Diplomatic mission of the Catholic Church

The Apostolic Nunciature to Mauritania is the diplomatic mission of the Holy See to Mauritania. The Apostolic Nuncio to Mauritania is an ecclesiastical office of the Catholic Church in Mauritania, with the rank of an ambassador. The nuncio serves both as the ambassador of the Holy See to the Republic of Mauritania and as the point-of-contact between the Catholic hierarchy in Mauritania and the pope.

Since its creation in 1973, the post of Nuncio to Mauritania has been held by the archbishop who is Nuncio to Senegal; the Nuncio to Mauritania resides in Dakar, Senegal.

In 1948, the Holy See established the Delegation to Dakar led by Marcel-François Lefebvre to represent its interests in French colonial Africa. Following the decolonization of the region, the title of that position was changed to Apostolic Delegate to Western Africa on 23 September 1960 and given responsibility for Senegal, Upper Volta, Côte d'Ivoire, Dahomey (Benin), Guinea, Mauritania, Niger, Sudan, Togo, Ghana, Gambia, and Sierra Leone. Over the next decade, as the Vatican established relationships with individual countries, country-specific offices were created, including the Delegations to Guinea, Togo, Mali, and Mauritania on 21 May 1973.
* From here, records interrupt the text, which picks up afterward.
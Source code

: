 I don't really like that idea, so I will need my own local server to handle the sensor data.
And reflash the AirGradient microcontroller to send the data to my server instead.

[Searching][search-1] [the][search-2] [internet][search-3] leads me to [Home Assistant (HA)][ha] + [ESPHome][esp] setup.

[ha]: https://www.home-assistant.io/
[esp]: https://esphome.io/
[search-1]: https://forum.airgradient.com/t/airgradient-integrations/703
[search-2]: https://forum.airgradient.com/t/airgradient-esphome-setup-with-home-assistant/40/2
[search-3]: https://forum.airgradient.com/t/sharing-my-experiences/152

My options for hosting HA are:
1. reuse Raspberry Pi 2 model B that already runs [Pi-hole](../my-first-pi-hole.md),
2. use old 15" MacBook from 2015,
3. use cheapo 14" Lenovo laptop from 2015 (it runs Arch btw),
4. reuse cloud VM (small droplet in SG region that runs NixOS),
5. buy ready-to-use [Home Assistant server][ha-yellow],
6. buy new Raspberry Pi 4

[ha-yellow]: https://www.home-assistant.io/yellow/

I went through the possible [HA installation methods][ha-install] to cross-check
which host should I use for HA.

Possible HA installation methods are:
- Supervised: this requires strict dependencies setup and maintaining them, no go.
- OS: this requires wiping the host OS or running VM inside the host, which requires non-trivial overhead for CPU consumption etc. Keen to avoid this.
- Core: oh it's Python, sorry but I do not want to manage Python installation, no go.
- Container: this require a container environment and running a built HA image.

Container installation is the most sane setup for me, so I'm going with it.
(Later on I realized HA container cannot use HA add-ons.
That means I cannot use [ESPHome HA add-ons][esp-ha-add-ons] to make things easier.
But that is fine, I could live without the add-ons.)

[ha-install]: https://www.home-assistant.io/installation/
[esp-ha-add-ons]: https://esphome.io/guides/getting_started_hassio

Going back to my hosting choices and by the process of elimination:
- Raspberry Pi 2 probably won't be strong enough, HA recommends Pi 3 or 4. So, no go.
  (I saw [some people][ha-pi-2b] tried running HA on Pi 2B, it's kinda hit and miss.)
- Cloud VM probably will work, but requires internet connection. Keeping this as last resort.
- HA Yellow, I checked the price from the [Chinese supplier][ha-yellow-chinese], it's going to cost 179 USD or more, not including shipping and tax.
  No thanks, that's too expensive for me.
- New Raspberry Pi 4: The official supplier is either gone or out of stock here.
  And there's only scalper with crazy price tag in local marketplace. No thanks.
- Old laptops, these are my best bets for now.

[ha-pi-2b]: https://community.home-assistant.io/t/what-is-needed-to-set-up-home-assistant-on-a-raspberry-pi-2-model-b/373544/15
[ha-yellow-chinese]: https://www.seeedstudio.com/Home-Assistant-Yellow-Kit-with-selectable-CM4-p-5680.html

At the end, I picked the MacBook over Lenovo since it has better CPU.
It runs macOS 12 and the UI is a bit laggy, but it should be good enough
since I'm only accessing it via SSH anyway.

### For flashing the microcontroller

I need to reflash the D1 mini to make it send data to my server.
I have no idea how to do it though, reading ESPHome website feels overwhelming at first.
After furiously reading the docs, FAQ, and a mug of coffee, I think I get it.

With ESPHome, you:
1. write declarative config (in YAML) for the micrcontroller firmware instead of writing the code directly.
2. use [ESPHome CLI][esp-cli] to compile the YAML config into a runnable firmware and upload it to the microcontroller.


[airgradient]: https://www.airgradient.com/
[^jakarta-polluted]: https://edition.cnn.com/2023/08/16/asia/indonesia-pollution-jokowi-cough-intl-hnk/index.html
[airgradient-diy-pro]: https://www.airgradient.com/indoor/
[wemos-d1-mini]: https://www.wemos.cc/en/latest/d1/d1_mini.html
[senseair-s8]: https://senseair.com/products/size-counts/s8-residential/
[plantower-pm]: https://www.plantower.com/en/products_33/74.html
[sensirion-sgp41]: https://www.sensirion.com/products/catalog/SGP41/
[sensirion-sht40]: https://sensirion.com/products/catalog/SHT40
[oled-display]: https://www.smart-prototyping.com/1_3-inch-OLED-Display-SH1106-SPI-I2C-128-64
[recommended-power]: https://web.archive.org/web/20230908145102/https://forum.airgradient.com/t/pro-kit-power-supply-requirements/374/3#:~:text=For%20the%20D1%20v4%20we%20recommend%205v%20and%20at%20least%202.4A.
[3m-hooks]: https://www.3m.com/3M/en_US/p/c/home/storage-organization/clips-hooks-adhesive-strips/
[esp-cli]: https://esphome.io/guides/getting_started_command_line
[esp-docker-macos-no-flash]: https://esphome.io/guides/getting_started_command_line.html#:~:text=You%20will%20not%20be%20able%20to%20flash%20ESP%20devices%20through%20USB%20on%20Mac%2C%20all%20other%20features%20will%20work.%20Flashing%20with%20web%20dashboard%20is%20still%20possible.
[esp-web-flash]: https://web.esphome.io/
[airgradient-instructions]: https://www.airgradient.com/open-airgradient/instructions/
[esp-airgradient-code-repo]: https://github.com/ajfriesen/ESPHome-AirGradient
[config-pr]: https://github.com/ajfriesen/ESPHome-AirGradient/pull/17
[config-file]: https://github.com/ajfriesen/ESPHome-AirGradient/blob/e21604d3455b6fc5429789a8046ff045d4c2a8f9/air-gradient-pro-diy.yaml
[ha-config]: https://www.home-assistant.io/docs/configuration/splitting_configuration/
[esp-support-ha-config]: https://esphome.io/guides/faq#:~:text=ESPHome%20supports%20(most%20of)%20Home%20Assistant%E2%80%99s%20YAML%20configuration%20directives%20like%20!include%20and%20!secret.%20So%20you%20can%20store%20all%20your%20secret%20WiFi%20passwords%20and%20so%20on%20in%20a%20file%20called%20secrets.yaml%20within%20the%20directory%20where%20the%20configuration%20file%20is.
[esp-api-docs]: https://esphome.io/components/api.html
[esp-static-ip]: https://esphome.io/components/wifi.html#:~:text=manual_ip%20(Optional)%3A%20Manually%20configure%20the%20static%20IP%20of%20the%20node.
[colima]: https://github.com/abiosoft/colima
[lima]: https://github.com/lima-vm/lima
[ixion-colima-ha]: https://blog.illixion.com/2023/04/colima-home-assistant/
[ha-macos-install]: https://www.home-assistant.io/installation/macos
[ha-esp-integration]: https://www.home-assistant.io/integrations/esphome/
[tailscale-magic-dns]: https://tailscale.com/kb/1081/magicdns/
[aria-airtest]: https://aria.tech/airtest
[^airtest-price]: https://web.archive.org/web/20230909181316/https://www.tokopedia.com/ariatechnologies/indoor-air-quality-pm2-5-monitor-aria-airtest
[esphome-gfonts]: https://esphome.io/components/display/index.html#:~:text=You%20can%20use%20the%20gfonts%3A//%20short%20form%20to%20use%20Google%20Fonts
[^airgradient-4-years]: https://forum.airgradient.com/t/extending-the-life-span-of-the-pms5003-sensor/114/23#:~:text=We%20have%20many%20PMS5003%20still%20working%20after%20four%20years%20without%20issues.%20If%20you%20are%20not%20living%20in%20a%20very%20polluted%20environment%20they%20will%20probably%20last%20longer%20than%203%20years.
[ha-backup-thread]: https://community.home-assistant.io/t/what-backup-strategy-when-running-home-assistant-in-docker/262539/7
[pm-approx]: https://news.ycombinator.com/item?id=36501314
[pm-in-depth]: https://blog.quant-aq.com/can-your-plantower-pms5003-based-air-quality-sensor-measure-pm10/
==List of papal representatives to Mauritania==
- Apostolic Delegate
- Giovanni Mariani (17 October 1973 – 11 January 1975)
- Luigi Barbarito (5 April 1975 – 10 June 1978)
- Luigi Dossena (24 October 1978 – 30 December 1985)
- Pablo Puente Buces (15 March 1986 – 31 July 1989)
- Antonio Maria Vegliò (21 October 1989 - 2 October 1997)
- Giuseppe Pinto (4 December 2001 – 6 December 2007)
- Luis Mariano Montemayor (19 June 2008 – 22 June 2015)
- Michael Banach (19 March 2016)
- Apostolic Nuncios
- Michael Banach (13 May 2017 – 3 May 2022)
- Waldemar Stanisław Sommertag (6 September 2022 – present)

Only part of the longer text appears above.